Abstract

### Background There are no national standards about the timing of initiating ACP discussions. It is suggested that ACP may be initiated following the diagnosis of a life-limiting condition, with a change in treatment focus, or following multiple hospital admissions. It was unknown how many patients dying at a specialist cancer centre had been involved in ACP prior to death, and at what stage in their illness this was commenced. ### Methods This was a baseline retrospective audit. The population sampled was all inpatient adult deaths over a two-month period in 2019 in a specialist cancer centre. Medical records and Co-ordinate My Care records (Electronic urgent care plan) were reviewed from six months prior to patient death for evidence and timing of ACP discussions. We anticipated that 70% of patients sampled would have ACP prior to death. ### Results There were 36 inpatient adult deaths. 89% of these patients had non-curative disease. 63% patients were involved in a DNAR discussion.

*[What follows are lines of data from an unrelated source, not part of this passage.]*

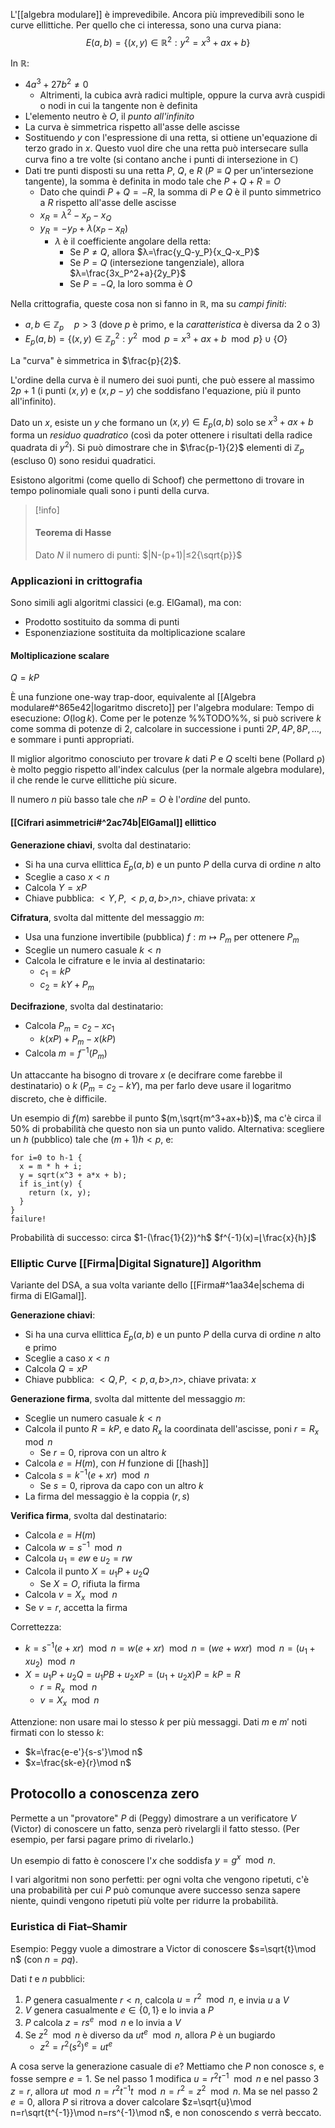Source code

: L'[[algebra modulare]] è imprevedibile. Ancora più imprevedibili sono le curve ellittiche. Per quello che ci interessa, sono una curva piana:
$$E(a,b)=\{(x,y)∈ℝ^2:y^2=x^3+ax+b\}$$

In ℝ:
- $4a^3+27b^2≠0$
	- Altrimenti, la cubica avrà radici multiple, oppure la curva avrà cuspidi o nodi in cui la tangente non è definita
- L'elemento neutro è $O$, il *punto all'infinito*
- La curva è simmetrica rispetto all'asse delle ascisse
- Sostituendo $y$ con l'espressione di una retta, si ottiene un'equazione di terzo grado in $x$. Questo vuol dire che una retta può intersecare sulla curva fino a tre volte (si contano anche i punti di intersezione in $ℂ$)
- Dati tre punti disposti su una retta $P$, $Q$, e $R$ ($P≡Q$ per un'intersezione tangente), la somma è definita in modo tale che $P+Q+R=O$
	- Dato che quindi $P+Q=-R$, la somma di $P$ e $Q$ è il punto simmetrico a $R$ rispetto all'asse delle ascisse
	- $x_R=λ^2-x_p-x_Q$
	- $y_R=-y_P+λ(x_P-x_R)$
		- $λ$ è il coefficiente angolare della retta:
			- Se $P≠Q$, allora $λ=\frac{y_Q-y_P}{x_Q-x_P}$
			- Se $P=Q$ (intersezione tangenziale), allora $λ=\frac{3x_P^2+a}{2y_P}$
			- Se $P=-Q$, la loro somma è $O$

Nella crittografia, queste cosa non si fanno in $ℝ$, ma su *campi finiti*:
- $a,b∈ℤ_p\quad p>3$ (dove $p$ è primo, e la *caratteristica* è diversa da 2 o 3)
- $E_p(a,b)=\{(x,y)∈ℤ_p^2:y^2\mod p=x^3+ax+b\mod p\}∪\{O\}$

La "curva" è simmetrica in $\frac{p}{2}$.

L'ordine della curva è il numero dei suoi punti, che può essere al massimo $2p+1$ (i punti $(x,y)$ e $(x,p-y)$ che soddisfano l'equazione, più il punto all'infinito).

Dato un $x$, esiste un $y$ che formano un $(x,y)∈E_p(a,b)$ solo se $x^3+ax+b$ forma un *residuo quadratico* (così da poter ottenere i risultati della radice quadrata di $y^2$). Si può dimostrare che in $\frac{p-1}{2}$ elementi di $ℤ_p$ (escluso $0$) sono residui quadratici.

Esistono algoritmi (come quello di Schoof) che permettono di trovare in tempo polinomiale quali sono i punti della curva.

>[!info]
>#### Teorema di Hasse
>Dato $N$ il numero di punti:
> $|N-(p+1)|≤2{\sqrt{p}}$

### Applicazioni in crittografia

Sono simili agli algoritmi classici (e.g. ElGamal), ma con:
- Prodotto sostituito da somma di punti
- Esponenziazione sostituita da moltiplicazione scalare

#### Moltiplicazione scalare

$Q=kP$

È una funzione one-way trap-door, equivalente al [[Algebra modulare#^865e42|logaritmo discreto]] per l'algebra modulare:
Tempo di esecuzione: $O(\log k$). Come per le potenze %%TODO%%, si può scrivere $k$ come somma di potenze di 2, calcolare in successione i punti $2P,4P,8P,…$, e sommare i punti appropriati.

Il miglior algoritmo conosciuto per trovare $k$ dati $P$ e $Q$ scelti bene (Pollard ρ) è molto peggio rispetto all'index calculus (per la normale algebra modulare), il che rende le curve ellittiche più sicure.

Il numero $n$ più basso tale che $nP=O$ è l'*ordine* del punto.

#### [[Cifrari asimmetrici#^2ac74b|ElGamal]] ellittico

**Generazione chiavi**, svolta dal destinatario:
- Si ha una curva ellittica $E_p(a,b)$ e un punto $P$ della curva di ordine $n$ alto
- Sceglie a caso $x<n$
- Calcola $Y=xP$
- Chiave pubblica: $<Y,P,<p,a,b>,n>$, chiave privata: $x$

**Cifratura**, svolta dal mittente del messaggio $m$:
- Usa una funzione invertibile (pubblica) $f:m↦P_m$ per ottenere $P_m$
- Sceglie un numero casuale $k<n$
- Calcola le cifrature e le invia al destinatario:
	- $c_1=kP$
	- $c_2=kY+P_m$

**Decifrazione**, svolta dal destinatario:
- Calcola $P_m=c_2-xc_1$
	- $k(xP)+P_m-x(kP)$
- Calcola $m=f^{-1}(P_m)$

Un attaccante ha bisogno di trovare $x$ (e decifrare come farebbe il destinatario) o $k$ ($P_m=c_2-kY$), ma per farlo deve usare il logaritmo discreto, che è difficile.

Un esempio di $f(m)$ sarebbe il punto $(m,\sqrt{m^3+ax+b})$, ma c'è circa il 50% di probabilità che questo non sia un punto valido.
Alternativa: scegliere un $h$ (pubblico) tale che $(m+1)h<p$, e:
```
for i=0 to h-1 {
  x = m * h + i;
  y = sqrt(x^3 + a*x + b);
  if is_int(y) {
    return (x, y);
  }
}
failure!
```

Probabilità di successo: circa $1-(\frac{1}{2})^h$
$f^{-1}(x)=⌊\frac{x}{h}⌋$

### Elliptic Curve [[Firma|Digital Signature]] Algorithm

Variante del DSA, a sua volta variante dello [[Firma#^1aa34e|schema di firma di ElGamal]].

**Generazione chiavi**:
- Si ha una curva ellittica $E_p(a,b)$ e un punto $P$ della curva di ordine $n$ alto e primo
- Sceglie a caso $x<n$
- Calcola $Q=xP$
- Chiave pubblica: $<Q,P,<p,a,b>,n>$, chiave privata: $x$

**Generazione firma**, svolta dal mittente del messaggio $m$:
- Sceglie un numero casuale $k<n$
- Calcola il punto $R=kP$, e dato $R_x$ la coordinata dell'ascisse, poni $r=R_x\mod n$
	- Se $r=0$, riprova con un altro $k$
- Calcola $e=H(m)$, con $H$ funzione di [[hash]]
- Calcola $s=k^{-1}(e+xr)\mod n$
	- Se $s=0$, riprova da capo con un altro $k$
- La firma del messaggio è la coppia $(r,s)$

**Verifica firma**, svolta dal destinatario:
- Calcola $e=H(m)$
- Calcola $w=s^{-1}\mod n$
- Calcola $u_1=ew$ e $u_2=rw$
- Calcola il punto $X=u_1P+u_2Q$
	- Se $X=O$, rifiuta la firma
- Calcola $v=X_x\mod n$
- Se $v=r$, accetta la firma

Correttezza:
- $k=s^{-1}(e+xr)\mod n=w(e+xr)\mod n=(we+wxr)\mod n=(u_1+xu_2)\mod n$
- $X=u_1P+u_2Q=u_1PB+u_2xP=(u_1+u_2x)P=kP=R$
	- $r=R_x\mod n$
	- $v=X_x\mod n$

Attenzione: non usare mai lo stesso $k$ per più messaggi. Dati $m$ e $m'$ noti firmati con lo stesso $k$:
- $k=\frac{e-e'}{s-s'}\mod n$
- $x=\frac{sk-e}{r}\mod n$

## Protocollo a conoscenza zero

Permette a un "provatore" $P$ di (Peggy) dimostrare a un verificatore $V$ (Victor) di conoscere un fatto, senza però rivelargli il fatto stesso. (Per esempio, per farsi pagare primo di rivelarlo.)

Un esempio di fatto è conoscere l'$x$ che soddisfa $y=g^x\mod n$.

I vari algoritmi non sono perfetti: per ogni volta che vengono ripetuti, c'è una probabilità per cui $P$ può comunque avere successo senza sapere niente, quindi vengono ripetuti più volte per ridurre la probabilità.

### Euristica di Fiat–Shamir

Esempio: Peggy vuole a dimostrare a Victor di conoscere $s=\sqrt{t}\mod n$ (con $n=pq$).

Dati $t$ e $n$ pubblici:
1. $P$ genera casualmente $r<n$, calcola $u=r^2\mod n$, e invia $u$ a $V$
2. $V$ genera casualmente $e∈\{0,1\}$ e lo invia a $P$
3. $P$ calcola $z=rs^e\mod n$ e lo invia a $V$
4. Se $z^2\mod n$ è diverso da $ut^e\mod n$, allora $P$ è un bugiardo
	- $z^2=r^2(s^2)^e=ut^e$

A cosa serve la generazione casuale di $e$? Mettiamo che $P$ non conosce $s$, e fosse sempre $e=1$.
Se nel passo 1 modifica $u=r^2t^{-1}\mod n$ e nel passo 3 $z=r$, allora $ut\mod n=r^2t^{-1}t\mod n=r^2=z^2\mod n$.
Ma se nel passo 2 $e=0$, allora $P$ si ritrova a dover calcolare $z=\sqrt{u}\mod n=r\sqrt{t^{-1}}\mod n=rs^{-1}\mod n$, e non conoscendo $s$ verrà beccato.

Of these patients, 22% had a DNAR discussion prior to their final admission versus 78% who had a DNAR discussion during their final admission. 44% patients had a discussion about preferred place of care (PPC) and/or death (PPD). Of these patients, only 31% had these discussions prior to final admission compared to 69% who had these discussions during their final admission. ### Conclusions The most common form of ACP was a DNAR discussion, followed by PPC/PPD. The vast majority of ACP discussions occurred in the final inpatient admission as opposed to during outpatient clinics or previous hospital admissions. There is concern that by the time these conversations were being initiated, patients' options about future care and wishes were already restricted and had less chance of being achieved. This baseline audit will inform an education programme to encourage earlier and broader ACP discussions.